__Available records__.
- - - - -
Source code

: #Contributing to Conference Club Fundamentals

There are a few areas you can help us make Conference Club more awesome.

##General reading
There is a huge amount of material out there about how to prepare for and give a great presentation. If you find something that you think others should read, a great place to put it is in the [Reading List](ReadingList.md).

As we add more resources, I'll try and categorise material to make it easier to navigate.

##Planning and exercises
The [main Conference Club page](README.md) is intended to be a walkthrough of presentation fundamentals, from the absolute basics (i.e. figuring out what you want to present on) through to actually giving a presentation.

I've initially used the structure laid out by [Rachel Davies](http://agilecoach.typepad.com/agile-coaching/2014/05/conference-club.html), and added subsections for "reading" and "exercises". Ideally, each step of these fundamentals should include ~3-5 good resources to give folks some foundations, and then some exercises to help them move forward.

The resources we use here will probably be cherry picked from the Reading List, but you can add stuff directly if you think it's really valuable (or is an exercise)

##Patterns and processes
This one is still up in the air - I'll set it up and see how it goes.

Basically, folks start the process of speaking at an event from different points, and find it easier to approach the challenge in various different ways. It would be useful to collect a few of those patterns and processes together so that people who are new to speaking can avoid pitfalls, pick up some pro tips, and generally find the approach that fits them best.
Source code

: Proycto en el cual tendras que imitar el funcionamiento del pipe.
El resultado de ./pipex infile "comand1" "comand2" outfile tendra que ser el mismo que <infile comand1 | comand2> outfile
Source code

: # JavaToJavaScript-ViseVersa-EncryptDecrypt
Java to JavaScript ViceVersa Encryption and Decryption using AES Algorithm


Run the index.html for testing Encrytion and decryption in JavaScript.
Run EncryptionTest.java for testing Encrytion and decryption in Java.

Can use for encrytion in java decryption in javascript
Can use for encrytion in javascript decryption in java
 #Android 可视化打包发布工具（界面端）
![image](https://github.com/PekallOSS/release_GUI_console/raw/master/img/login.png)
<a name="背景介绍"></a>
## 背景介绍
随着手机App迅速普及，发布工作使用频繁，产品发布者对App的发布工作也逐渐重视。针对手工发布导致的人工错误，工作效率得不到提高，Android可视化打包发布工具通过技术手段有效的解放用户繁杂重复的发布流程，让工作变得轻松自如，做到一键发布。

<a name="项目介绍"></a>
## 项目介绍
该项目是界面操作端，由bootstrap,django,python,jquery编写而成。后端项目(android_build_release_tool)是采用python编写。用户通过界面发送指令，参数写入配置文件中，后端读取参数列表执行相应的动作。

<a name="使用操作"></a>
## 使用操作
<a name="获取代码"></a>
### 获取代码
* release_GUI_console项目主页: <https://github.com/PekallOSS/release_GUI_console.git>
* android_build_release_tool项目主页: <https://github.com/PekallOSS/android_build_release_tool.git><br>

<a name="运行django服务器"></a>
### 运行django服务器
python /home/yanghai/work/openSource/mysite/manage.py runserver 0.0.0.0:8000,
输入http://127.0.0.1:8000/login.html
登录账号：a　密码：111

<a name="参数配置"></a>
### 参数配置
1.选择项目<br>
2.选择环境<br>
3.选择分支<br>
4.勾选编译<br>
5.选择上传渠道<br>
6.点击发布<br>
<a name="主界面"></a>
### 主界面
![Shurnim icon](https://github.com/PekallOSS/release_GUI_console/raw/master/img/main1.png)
- - - - -
__Description of the task__. The complete listing is to be repeated word for word.

__Expected answer__.
Source code

: #Contributing to Conference Club Fundamentals

There are a few areas you can help us make Conference Club more awesome.

##General reading
There is a huge amount of material out there about how to prepare for and give a great presentation. If you find something that you think others should read, a great place to put it is in the [Reading List](ReadingList.md).

As we add more resources, I'll try and categorise material to make it easier to navigate.

##Planning and exercises
The [main Conference Club page](README.md) is intended to be a walkthrough of presentation fundamentals, from the absolute basics (i.e. figuring out what you want to present on) through to actually giving a presentation.

I've initially used the structure laid out by [Rachel Davies](http://agilecoach.typepad.com/agile-coaching/2014/05/conference-club.html), and added subsections for "reading" and "exercises". Ideally, each step of these fundamentals should include ~3-5 good resources to give folks some foundations, and then some exercises to help them move forward.

The resources we use here will probably be cherry picked from the Reading List, but you can add stuff directly if you think it's really valuable (or is an exercise)

##Patterns and processes
This one is still up in the air - I'll set it up and see how it goes.

Basically, folks start the process of speaking at an event from different points, and find it easier to approach the challenge in various different ways. It would be useful to collect a few of those patterns and processes together so that people who are new to speaking can avoid pitfalls, pick up some pro tips, and generally find the approach that fits them best.
Source code

: Proycto en el cual tendras que imitar el funcionamiento del pipe.
El resultado de ./pipex infile "comand1" "comand2" outfile tendra que ser el mismo que <infile comand1 | comand2> outfile
Source code

: # JavaToJavaScript-ViseVersa-EncryptDecrypt
Java to JavaScript ViceVersa Encryption and Decryption using AES Algorithm


Run the index.html for testing Encrytion and decryption in JavaScript.
Run EncryptionTest.java for testing Encrytion and decryption in Java.

Can use for encrytion in java decryption in javascript
Can use for encrytion in javascript decryption in java
 #Android 可视化打包发布工具（界面端）
![image](https://github.com/PekallOSS/release_GUI_console/raw/master/img/login.png)
<a name="背景介绍"></a>
## 背景介绍
随着手机App迅速普及，发布工作使用频繁，产品发布者对App的发布工作也逐渐重视。针对手工发布导致的人工错误，工作效率得不到提高，Android可视化打包发布工具通过技术手段有效的解放用户繁杂重复的发布流程，让工作变得轻松自如，做到一键发布。

<a name="项目介绍"></a>
## 项目介绍
该项目是界面操作端，由bootstrap,django,python,jquery编写而成。后端项目(android_build_release_tool)是采用python编写。用户通过界面发送指令，参数写入配置文件中，后端读取参数列表执行相应的动作。

<a name="使用操作"></a>
## 使用操作
<a name="获取代码"></a>
### 获取代码
* release_GUI_console项目主页: <https://github.com/PekallOSS/release_GUI_console.git>
* android_build_release_tool项目主页: <https://github.com/PekallOSS/android_build_release_tool.git><br>

<a name="运行django服务器"></a>
### 运行django服务器
python /home/yanghai/work/openSource/mysite/manage.py runserver 0.0.0.0:8000,
输入http://127.0.0.1:8000/login.html
登录账号：a　密码：111

<a name="参数配置"></a>
### 参数配置
1.选择项目<br>
2.选择环境<br>
3.选择分支<br>
4.勾选编译<br>
5.选择上传渠道<br>
6.点击发布<br>
<a name="主界面"></a>
### 主界面
![Shurnim icon](https://github.com/PekallOSS/release_GUI_console/raw/master/img/main1.png)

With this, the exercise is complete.